**What to do**
Please copy each line in the records below that contains the string "della".

(Stored records)
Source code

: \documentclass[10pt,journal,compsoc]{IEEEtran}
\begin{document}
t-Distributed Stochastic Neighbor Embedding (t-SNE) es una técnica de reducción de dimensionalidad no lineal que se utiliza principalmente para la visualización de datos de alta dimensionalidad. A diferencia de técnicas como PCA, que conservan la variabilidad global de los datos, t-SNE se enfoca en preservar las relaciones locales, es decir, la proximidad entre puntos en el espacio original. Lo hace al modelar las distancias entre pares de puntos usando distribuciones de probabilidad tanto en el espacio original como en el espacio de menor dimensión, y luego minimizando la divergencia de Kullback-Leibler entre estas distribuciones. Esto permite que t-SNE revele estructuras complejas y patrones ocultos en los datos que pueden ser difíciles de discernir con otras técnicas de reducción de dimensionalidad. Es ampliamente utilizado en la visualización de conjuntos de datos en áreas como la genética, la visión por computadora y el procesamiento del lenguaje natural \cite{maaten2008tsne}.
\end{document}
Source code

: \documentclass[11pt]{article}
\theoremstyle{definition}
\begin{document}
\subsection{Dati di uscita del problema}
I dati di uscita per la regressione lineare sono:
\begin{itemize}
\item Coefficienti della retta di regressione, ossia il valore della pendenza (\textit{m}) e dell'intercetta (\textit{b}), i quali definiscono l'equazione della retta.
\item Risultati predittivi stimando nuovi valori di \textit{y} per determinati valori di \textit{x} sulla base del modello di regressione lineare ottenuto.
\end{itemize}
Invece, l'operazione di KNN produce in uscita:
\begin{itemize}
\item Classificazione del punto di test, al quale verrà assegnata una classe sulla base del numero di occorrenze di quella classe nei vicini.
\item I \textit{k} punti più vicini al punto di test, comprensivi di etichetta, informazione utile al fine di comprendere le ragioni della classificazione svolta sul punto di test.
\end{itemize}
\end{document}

**Response for this exercise**
\item Coefficienti della retta di regressione, ossia il valore della pendenza (\textit{m}) e dell'intercetta (\textit{b}), i quali definiscono l'equazione della retta.
\item I \textit{k} punti più vicini al punto di test, comprensivi di etichetta, informazione utile al fine di comprendere le ragioni della classificazione svolta sul punto di test.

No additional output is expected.